— Work task —
Search the entries below. Return every line that has "ldots" in it.

** Source data follows **

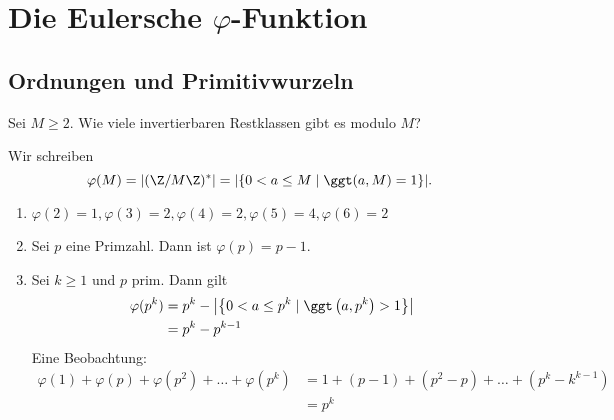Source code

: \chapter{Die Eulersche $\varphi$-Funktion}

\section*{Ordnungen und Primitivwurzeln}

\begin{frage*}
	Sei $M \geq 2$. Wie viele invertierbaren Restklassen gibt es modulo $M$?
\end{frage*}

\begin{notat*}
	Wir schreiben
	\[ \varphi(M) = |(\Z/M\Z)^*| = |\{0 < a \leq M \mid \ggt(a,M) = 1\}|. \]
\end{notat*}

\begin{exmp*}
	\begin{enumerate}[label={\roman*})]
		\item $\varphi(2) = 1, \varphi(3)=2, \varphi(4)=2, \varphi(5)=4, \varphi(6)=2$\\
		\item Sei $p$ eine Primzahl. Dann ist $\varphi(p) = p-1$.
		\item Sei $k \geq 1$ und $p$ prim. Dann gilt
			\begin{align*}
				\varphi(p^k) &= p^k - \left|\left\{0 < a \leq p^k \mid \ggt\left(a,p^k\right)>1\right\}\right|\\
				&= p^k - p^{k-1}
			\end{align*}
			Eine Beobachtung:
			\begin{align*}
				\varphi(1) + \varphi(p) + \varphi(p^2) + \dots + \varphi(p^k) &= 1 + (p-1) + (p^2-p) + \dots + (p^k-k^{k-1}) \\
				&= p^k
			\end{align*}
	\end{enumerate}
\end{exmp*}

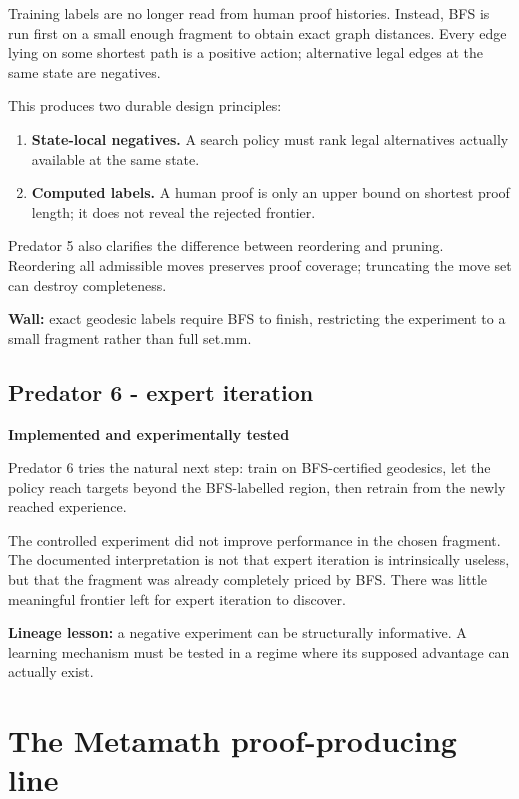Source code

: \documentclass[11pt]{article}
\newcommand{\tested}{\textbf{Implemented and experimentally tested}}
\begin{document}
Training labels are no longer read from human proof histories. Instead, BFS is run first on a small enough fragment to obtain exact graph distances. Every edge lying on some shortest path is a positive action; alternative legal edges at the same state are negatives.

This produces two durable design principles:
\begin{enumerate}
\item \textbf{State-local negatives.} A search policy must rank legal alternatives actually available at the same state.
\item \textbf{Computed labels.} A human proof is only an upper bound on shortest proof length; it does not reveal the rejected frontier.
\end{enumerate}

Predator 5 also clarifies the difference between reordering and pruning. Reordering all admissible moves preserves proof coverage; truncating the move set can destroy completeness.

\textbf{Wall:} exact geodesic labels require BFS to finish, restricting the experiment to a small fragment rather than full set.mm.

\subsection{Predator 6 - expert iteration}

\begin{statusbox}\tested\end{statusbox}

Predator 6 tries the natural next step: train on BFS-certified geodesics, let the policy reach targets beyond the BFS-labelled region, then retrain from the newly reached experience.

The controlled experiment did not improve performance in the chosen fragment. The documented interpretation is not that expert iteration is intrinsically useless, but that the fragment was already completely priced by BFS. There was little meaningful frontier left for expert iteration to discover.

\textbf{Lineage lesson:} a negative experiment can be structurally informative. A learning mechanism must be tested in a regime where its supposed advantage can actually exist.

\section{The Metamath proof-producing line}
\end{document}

** End of Source data **
** Source data follows **

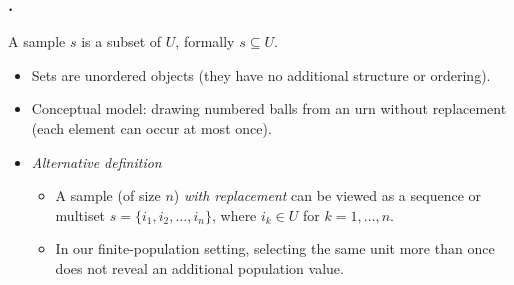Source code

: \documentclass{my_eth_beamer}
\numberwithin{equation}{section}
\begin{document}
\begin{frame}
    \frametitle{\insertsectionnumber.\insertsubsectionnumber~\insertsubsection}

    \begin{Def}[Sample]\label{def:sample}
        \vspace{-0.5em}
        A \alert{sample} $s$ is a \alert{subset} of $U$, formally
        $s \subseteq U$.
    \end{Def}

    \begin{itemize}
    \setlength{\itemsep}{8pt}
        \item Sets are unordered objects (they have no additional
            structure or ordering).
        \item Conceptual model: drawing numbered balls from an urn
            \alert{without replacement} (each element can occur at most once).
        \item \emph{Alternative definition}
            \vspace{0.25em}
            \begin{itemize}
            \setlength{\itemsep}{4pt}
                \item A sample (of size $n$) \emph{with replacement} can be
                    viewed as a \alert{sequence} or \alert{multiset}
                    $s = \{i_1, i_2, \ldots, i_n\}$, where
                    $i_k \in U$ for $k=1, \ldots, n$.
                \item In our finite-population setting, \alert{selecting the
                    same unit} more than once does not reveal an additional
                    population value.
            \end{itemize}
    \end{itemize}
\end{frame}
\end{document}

** End of Source data **
** Source data follows **

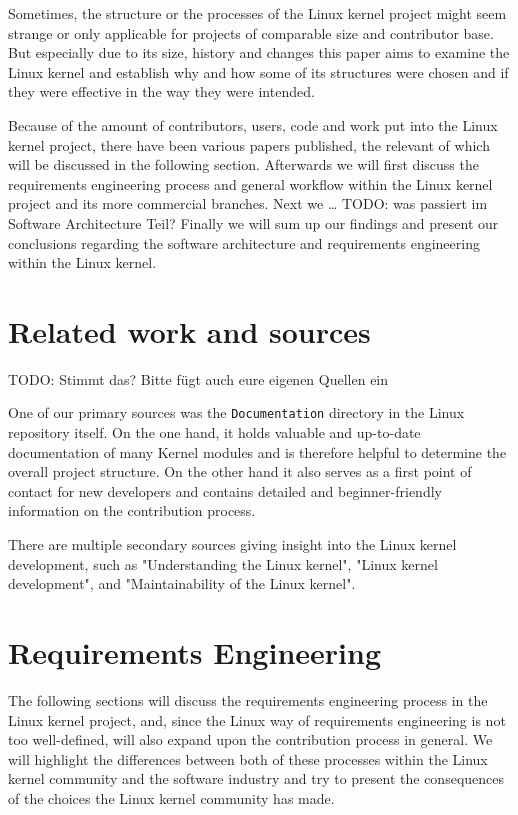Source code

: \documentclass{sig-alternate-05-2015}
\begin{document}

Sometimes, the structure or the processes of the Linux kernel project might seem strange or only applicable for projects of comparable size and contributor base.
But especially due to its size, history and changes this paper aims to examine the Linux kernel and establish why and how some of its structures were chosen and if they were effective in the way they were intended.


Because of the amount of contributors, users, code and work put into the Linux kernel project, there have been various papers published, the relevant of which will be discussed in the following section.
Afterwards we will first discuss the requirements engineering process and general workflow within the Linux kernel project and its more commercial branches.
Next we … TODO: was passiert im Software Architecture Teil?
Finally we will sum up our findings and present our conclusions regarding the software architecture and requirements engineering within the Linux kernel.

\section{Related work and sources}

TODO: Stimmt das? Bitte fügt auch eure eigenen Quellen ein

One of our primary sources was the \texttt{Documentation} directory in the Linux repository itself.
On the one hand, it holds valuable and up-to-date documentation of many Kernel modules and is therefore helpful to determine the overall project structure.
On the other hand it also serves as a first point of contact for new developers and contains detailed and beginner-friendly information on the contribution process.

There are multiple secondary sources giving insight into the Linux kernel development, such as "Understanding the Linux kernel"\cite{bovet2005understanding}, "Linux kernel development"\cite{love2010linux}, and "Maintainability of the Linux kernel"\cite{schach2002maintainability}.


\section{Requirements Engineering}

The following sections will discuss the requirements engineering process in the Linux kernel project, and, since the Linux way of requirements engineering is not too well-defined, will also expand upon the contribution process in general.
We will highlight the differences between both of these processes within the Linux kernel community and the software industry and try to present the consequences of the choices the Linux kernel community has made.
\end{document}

** End of Source data **

— Completed task —
                    $s = \{i_1, i_2, \ldots, i_n\}$, where
                    $i_k \in U$ for $k=1, \ldots, n$.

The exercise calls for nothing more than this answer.